The Supreme Court on Wednesday gave its nod for the declaration of CLAT-2018 results on Thursday while giving more time to the Grievance Redressal Committee (GRC) to probe complaints received by it on glitches in the conduct of online exam.
There are also complaints of alleged cheating and seeking a grant of extra time for that lost due to technical glitches.
Permitting the Kochi-based National University of Advanced Legal Studies to go ahead with the declaration of results scheduled for May 31, a vacation bench of Justice L. Nageswara Rao and Justice Mohan M. Shantanagoudar allowed the GRC headed by Justice M.R. Hariharan Nair to take up the complaints on the conduct of the exam by the candidates who took the common entrance test for admission to national law universities.
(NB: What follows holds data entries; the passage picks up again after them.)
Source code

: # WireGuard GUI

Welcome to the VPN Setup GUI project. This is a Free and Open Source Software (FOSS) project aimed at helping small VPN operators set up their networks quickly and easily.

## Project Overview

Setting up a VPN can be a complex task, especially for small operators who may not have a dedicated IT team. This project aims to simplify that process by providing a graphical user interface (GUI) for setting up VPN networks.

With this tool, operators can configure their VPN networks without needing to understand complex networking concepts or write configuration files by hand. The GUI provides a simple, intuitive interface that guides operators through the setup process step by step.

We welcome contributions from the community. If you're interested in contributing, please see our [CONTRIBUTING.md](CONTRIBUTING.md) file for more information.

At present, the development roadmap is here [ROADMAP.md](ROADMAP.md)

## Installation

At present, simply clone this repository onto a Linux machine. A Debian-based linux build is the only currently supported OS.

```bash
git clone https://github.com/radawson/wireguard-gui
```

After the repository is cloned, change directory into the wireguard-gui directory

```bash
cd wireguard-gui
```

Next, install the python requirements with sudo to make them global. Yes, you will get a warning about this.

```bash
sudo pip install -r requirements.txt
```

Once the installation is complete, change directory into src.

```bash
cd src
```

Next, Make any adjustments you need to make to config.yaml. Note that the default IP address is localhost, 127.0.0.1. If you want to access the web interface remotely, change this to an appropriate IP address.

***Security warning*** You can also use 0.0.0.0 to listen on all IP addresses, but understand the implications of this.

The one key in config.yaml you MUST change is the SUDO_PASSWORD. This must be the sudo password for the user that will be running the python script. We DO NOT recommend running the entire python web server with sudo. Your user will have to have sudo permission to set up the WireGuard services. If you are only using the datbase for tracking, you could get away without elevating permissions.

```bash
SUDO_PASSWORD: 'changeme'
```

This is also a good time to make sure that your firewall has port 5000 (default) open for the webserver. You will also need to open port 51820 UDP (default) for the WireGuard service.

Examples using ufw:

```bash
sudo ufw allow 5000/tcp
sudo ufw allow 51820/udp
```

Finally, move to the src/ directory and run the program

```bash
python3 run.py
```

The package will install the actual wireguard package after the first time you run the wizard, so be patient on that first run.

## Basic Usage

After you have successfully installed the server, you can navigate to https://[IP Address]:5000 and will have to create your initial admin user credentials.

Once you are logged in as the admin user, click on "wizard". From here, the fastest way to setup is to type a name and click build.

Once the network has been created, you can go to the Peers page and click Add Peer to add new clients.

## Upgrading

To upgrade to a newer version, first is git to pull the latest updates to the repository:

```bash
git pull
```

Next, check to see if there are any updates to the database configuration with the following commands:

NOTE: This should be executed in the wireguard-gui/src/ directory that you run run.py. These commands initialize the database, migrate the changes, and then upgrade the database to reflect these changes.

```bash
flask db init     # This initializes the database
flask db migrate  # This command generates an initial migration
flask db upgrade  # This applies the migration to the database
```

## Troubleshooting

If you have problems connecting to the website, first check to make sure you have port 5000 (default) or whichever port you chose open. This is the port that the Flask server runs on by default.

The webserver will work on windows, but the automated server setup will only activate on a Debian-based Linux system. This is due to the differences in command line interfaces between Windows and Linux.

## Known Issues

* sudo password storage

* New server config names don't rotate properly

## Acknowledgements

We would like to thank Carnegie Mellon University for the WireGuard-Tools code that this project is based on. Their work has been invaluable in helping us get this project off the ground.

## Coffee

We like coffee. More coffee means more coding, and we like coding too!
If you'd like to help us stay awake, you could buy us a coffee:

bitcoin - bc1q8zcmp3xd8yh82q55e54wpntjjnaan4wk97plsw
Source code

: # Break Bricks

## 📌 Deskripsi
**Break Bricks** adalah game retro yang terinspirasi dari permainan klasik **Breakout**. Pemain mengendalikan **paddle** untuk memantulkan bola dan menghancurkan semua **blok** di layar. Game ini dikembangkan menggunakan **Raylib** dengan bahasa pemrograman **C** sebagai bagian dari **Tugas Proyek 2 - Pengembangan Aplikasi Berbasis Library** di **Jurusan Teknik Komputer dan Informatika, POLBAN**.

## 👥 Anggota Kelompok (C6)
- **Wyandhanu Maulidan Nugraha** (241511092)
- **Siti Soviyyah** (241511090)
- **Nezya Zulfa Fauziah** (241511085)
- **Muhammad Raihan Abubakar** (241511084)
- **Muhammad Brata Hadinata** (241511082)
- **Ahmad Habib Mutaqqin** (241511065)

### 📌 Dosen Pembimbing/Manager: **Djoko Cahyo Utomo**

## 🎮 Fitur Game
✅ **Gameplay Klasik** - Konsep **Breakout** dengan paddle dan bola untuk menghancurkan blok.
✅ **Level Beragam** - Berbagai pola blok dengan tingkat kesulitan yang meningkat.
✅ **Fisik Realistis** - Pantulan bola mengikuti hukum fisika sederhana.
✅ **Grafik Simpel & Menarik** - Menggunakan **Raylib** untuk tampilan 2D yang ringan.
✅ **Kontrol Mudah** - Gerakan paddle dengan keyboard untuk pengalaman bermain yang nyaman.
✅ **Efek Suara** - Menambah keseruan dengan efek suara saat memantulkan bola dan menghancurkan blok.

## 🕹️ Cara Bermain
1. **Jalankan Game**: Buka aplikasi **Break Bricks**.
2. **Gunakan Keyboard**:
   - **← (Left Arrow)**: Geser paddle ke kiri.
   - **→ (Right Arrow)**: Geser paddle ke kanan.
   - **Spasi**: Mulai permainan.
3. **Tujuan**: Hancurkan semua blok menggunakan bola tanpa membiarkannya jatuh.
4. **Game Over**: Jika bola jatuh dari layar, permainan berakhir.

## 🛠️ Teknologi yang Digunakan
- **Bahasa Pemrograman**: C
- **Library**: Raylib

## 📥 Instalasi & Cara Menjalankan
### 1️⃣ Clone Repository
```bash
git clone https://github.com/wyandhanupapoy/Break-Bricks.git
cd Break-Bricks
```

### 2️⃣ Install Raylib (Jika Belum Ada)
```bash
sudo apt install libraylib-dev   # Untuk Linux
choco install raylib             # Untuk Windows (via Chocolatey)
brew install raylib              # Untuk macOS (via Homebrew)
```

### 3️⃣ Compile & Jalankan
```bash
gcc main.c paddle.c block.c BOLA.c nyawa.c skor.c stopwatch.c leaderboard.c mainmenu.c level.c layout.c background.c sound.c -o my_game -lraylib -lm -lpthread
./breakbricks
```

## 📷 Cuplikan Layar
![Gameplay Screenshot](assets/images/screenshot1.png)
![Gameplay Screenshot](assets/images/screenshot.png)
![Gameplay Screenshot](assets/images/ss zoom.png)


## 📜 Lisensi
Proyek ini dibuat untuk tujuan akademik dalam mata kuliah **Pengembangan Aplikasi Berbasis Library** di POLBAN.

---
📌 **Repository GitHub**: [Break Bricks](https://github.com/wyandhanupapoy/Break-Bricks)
"The Grievance Redressal Committee has sought further time to complete the exercise. The Committee shall submit its report on June 6," said the court's order.
The report of the GRC, which has Professor Santosh Kumar as its other member, that was submitted to the court in a sealed cover said that it has gone into the complaints of 167 examinees out of 251 complaints that were received till May 23.
It had urged the court to grant it more time to complete scrutiny of the complaints which it has received beyond 251 and another 25 who had approached the top court and the high courts seeking the annulling of the exams.
Before allowing the NUALS to declare the results, the court weighed the options for compensating the aggrieved candidates while indicating that it was not inclined to quash the CLAT-2018.
As a number of lawyers appearing for different petitioners insisted on fresh exams, the bench asked: "Assuming we are convinced that (the conduct of) exam was not fair, what is the likelihood of court ordering the cancellation."
"If we don't cancel the exam, what would be the fair opportunity to address the grievance of the candidates," Justice Nageswara Rao queried senior counsel V. Giri who appeared for NUALS.
Saying that there would be no direct allotment of marks to the aggrieved examinees, he told Giri to work out a formula to compensate them.
Giri had earlier told the court that there was an audit of the questions answered and time taken to answer them by each of the candidates. A total of 200 questions were to be answered in 120 minutes thereby leaving just 30 seconds to answer a question.
The court was told that each candidate knows how much marks he had secured as answer keys were put online on May 15. The online CLAT-2018 exam was conducted on May 13.
Giri said that every candidate can download answer key and his answer sheet and calculate the marks. There is negative marking in CLAT.
He said that the cases of only those aggrieved candidates qualify to be considered if, after the declaration of CLAT result, their marks are with the "striking distance of the least cut-off marks".
In the course of the hearing, the court had asked how much more time the GRC would need in going through the complaints, and Giri said that the most of these complaints are not specific.
Telling the court that there were 6,000 odd complaints, Giri said that in one instance, 1,048 complaints had been filed by the same person and in others, the candidates had sent their complaints twice from the same source.
As Giri suggested that the GRC should limit itself into the technical glitches in 251 complaints, Justice Nageswara Rao said that "would amount to modifying the May 25 order" passed by the vacation bench of Justice A.M.Khanwilkar and Justice Indu Malhotra.
It had further permitted the candidates with any complaint about the difficulties they encountered while appearing for the online exam to email them to the panel by 7 p.m. on Sunday (May 27).